AIM OF THE TASK =
Give again, exactly as they appear, only the lines from the one containing "complex emotions and" through the last line of the material below.
═══
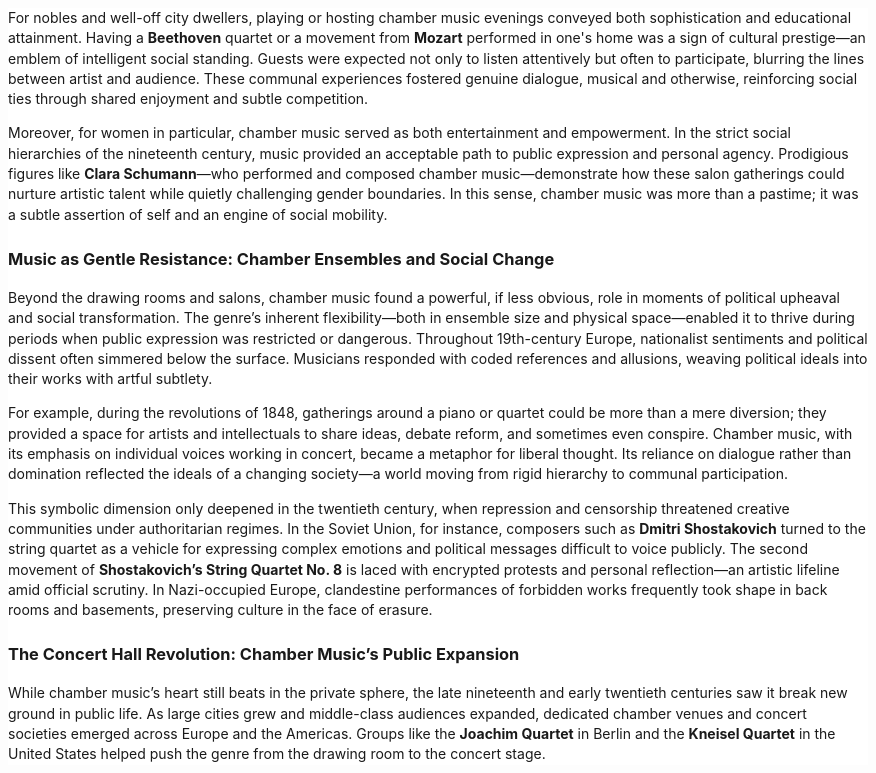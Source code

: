 For nobles and well-off city dwellers, playing or hosting chamber music evenings conveyed both
sophistication and educational attainment. Having a **Beethoven** quartet or a movement from
**Mozart** performed in one's home was a sign of cultural prestige—an emblem of intelligent social
standing. Guests were expected not only to listen attentively but often to participate, blurring the
lines between artist and audience. These communal experiences fostered genuine dialogue, musical and
otherwise, reinforcing social ties through shared enjoyment and subtle competition.

Moreover, for women in particular, chamber music served as both entertainment and empowerment. In
the strict social hierarchies of the nineteenth century, music provided an acceptable path to public
expression and personal agency. Prodigious figures like **Clara Schumann**—who performed and
composed chamber music—demonstrate how these salon gatherings could nurture artistic talent while
quietly challenging gender boundaries. In this sense, chamber music was more than a pastime; it was
a subtle assertion of self and an engine of social mobility.

### Music as Gentle Resistance: Chamber Ensembles and Social Change

Beyond the drawing rooms and salons, chamber music found a powerful, if less obvious, role in
moments of political upheaval and social transformation. The genre’s inherent flexibility—both in
ensemble size and physical space—enabled it to thrive during periods when public expression was
restricted or dangerous. Throughout 19th-century Europe, nationalist sentiments and political
dissent often simmered below the surface. Musicians responded with coded references and allusions,
weaving political ideals into their works with artful subtlety.

For example, during the revolutions of 1848, gatherings around a piano or quartet could be more than
a mere diversion; they provided a space for artists and intellectuals to share ideas, debate reform,
and sometimes even conspire. Chamber music, with its emphasis on individual voices working in
concert, became a metaphor for liberal thought. Its reliance on dialogue rather than domination
reflected the ideals of a changing society—a world moving from rigid hierarchy to communal
participation.

This symbolic dimension only deepened in the twentieth century, when repression and censorship
threatened creative communities under authoritarian regimes. In the Soviet Union, for instance,
composers such as **Dmitri Shostakovich** turned to the string quartet as a vehicle for expressing
complex emotions and political messages difficult to voice publicly. The second movement of
**Shostakovich’s String Quartet No. 8** is laced with encrypted protests and personal reflection—an
artistic lifeline amid official scrutiny. In Nazi-occupied Europe, clandestine performances of
forbidden works frequently took shape in back rooms and basements, preserving culture in the face of
erasure.

### The Concert Hall Revolution: Chamber Music’s Public Expansion

While chamber music’s heart still beats in the private sphere, the late nineteenth and early
twentieth centuries saw it break new ground in public life. As large cities grew and middle-class
audiences expanded, dedicated chamber venues and concert societies emerged across Europe and the
Americas. Groups like the **Joachim Quartet** in Berlin and the **Kneisel Quartet** in the United
States helped push the genre from the drawing room to the concert stage.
═══
OUTPUT FOR THIS EXERCISE =
complex emotions and political messages difficult to voice publicly. The second movement of
**Shostakovich’s String Quartet No. 8** is laced with encrypted protests and personal reflection—an
artistic lifeline amid official scrutiny. In Nazi-occupied Europe, clandestine performances of
forbidden works frequently took shape in back rooms and basements, preserving culture in the face of
erasure.

### The Concert Hall Revolution: Chamber Music’s Public Expansion

While chamber music’s heart still beats in the private sphere, the late nineteenth and early
twentieth centuries saw it break new ground in public life. As large cities grew and middle-class
audiences expanded, dedicated chamber venues and concert societies emerged across Europe and the
Americas. Groups like the **Joachim Quartet** in Berlin and the **Kneisel Quartet** in the United
States helped push the genre from the drawing room to the concert stage.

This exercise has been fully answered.